(Input for this task begins)

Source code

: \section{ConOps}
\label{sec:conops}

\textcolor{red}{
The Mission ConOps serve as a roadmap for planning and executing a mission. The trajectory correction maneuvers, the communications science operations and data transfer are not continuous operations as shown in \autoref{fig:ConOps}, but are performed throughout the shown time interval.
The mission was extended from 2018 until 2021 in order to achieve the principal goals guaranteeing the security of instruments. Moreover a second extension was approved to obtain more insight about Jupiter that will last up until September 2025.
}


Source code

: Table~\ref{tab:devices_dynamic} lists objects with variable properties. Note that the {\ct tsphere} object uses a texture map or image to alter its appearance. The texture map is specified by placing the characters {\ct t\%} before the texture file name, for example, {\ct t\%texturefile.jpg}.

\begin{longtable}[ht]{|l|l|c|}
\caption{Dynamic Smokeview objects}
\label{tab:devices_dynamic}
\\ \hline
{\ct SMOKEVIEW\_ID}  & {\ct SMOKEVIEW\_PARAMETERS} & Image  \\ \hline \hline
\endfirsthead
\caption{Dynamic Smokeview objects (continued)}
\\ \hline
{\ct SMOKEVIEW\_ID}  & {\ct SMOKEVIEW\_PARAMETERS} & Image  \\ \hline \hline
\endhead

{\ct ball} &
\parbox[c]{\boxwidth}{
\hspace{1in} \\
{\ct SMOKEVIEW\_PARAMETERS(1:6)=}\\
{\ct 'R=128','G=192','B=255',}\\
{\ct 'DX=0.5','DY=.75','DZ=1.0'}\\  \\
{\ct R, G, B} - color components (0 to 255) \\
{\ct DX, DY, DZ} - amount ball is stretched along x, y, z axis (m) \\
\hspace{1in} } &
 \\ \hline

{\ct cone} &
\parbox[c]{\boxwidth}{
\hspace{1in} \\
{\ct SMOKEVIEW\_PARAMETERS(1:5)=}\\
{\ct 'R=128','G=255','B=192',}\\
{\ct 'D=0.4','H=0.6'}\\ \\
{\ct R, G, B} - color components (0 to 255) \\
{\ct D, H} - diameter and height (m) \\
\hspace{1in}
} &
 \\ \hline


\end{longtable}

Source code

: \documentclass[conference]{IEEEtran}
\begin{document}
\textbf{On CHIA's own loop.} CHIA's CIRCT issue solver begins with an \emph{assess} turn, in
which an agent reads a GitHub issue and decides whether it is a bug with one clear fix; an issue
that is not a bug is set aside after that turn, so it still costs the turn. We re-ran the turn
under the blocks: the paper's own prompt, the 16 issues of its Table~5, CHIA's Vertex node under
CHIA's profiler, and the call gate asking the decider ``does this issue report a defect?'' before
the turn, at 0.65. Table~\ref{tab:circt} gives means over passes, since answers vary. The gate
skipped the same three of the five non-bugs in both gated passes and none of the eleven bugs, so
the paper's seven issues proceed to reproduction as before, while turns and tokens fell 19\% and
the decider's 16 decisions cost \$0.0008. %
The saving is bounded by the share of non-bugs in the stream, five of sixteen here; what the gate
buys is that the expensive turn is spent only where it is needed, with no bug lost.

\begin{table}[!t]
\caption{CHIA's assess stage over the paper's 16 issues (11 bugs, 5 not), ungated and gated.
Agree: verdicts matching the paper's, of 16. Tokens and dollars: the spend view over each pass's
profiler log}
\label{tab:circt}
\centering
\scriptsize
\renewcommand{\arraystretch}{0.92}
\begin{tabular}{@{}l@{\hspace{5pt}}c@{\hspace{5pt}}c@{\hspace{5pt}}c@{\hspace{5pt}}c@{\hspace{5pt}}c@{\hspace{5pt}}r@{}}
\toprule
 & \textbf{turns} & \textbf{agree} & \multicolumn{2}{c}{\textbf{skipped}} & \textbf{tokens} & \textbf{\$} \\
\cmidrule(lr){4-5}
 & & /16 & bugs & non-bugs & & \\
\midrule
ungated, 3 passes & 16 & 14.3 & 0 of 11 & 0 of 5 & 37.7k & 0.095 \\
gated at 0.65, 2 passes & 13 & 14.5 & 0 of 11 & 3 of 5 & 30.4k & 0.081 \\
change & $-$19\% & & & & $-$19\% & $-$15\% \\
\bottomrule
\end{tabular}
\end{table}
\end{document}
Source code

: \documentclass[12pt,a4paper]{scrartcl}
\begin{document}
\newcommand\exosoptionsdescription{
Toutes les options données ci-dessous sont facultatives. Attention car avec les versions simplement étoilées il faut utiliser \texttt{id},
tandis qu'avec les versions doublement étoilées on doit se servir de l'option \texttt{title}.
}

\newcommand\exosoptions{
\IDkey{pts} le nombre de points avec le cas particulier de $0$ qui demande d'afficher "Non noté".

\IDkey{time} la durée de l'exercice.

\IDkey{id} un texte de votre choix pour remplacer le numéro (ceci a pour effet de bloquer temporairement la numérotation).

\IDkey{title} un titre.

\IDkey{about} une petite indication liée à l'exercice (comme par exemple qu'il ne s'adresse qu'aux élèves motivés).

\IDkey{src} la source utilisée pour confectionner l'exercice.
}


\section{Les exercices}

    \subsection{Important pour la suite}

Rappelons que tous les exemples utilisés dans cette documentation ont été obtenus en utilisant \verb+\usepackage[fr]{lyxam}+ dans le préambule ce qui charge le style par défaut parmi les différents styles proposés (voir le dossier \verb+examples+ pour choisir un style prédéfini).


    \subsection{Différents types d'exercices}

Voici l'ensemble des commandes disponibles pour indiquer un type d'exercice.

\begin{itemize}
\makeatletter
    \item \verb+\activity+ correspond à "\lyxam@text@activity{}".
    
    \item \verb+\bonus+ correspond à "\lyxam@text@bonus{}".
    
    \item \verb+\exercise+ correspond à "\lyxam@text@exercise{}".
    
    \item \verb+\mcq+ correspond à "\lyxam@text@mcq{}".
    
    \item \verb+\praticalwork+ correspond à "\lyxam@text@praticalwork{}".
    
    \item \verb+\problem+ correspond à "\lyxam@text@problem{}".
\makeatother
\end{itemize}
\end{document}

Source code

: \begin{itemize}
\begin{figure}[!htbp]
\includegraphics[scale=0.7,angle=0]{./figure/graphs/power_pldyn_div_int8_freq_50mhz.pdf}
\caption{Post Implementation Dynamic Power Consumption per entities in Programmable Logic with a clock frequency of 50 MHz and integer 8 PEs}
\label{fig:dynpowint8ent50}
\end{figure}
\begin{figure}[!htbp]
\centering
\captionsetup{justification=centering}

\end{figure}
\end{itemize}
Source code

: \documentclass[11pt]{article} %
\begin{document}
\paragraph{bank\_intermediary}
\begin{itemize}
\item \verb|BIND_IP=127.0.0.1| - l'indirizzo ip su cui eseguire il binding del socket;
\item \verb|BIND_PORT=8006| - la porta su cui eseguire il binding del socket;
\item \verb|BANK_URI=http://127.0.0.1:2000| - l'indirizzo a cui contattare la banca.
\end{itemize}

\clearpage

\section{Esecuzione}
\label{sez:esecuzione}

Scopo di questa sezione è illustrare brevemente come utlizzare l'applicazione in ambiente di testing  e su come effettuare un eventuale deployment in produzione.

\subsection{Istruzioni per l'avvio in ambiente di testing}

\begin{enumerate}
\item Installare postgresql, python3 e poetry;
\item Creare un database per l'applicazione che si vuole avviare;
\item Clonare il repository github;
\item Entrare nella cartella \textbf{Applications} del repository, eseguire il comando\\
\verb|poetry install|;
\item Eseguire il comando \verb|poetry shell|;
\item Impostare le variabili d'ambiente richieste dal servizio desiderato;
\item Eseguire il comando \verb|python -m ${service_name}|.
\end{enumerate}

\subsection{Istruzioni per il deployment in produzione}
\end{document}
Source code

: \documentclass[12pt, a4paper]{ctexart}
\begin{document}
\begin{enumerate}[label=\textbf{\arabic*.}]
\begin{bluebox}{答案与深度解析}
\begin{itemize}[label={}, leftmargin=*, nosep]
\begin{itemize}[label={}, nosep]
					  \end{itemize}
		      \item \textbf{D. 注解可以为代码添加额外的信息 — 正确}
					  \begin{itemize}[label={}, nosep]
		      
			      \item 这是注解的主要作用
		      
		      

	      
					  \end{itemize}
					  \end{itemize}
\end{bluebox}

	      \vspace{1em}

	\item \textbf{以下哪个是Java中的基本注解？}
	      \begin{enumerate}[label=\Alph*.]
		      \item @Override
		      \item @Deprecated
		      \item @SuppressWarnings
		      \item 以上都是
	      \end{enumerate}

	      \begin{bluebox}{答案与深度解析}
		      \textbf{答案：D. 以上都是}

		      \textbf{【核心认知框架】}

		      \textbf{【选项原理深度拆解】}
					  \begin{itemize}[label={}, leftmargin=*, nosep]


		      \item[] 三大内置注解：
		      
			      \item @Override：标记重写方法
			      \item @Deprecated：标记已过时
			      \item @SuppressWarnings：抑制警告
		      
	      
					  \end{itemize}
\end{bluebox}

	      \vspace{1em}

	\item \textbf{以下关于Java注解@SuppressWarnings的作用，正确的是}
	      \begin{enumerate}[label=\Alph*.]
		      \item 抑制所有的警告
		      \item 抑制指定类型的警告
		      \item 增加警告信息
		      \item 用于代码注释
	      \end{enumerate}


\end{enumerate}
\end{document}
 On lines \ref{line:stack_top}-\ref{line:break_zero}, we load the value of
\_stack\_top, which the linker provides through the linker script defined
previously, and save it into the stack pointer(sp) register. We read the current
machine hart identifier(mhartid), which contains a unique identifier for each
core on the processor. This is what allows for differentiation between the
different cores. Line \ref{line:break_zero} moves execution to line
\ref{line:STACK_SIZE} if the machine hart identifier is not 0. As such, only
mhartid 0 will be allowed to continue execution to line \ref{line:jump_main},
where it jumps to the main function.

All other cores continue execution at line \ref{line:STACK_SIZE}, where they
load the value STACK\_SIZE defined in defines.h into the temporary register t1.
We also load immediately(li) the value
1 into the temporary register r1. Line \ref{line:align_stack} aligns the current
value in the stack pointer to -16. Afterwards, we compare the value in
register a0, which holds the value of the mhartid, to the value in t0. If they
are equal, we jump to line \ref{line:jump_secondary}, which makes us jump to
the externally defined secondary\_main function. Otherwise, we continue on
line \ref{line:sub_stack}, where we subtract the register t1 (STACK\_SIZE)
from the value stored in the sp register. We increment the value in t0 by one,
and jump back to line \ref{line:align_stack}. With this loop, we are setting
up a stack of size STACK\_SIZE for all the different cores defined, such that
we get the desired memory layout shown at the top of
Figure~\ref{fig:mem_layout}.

(Input for this task ends)

Problem to work on: Of all the entries above, output exactly the lines between the one holding "which an agent" and the one holding "the paper's seven", inclusive.

Exercise solution:
which an agent reads a GitHub issue and decides whether it is a bug with one clear fix; an issue
that is not a bug is set aside after that turn, so it still costs the turn. We re-ran the turn
under the blocks: the paper's own prompt, the 16 issues of its Table~5, CHIA's Vertex node under
CHIA's profiler, and the call gate asking the decider ``does this issue report a defect?'' before
the turn, at 0.65. Table~\ref{tab:circt} gives means over passes, since answers vary. The gate
skipped the same three of the five non-bugs in both gated passes and none of the eleven bugs, so
the paper's seven issues proceed to reproduction as before, while turns and tokens fell 19\% and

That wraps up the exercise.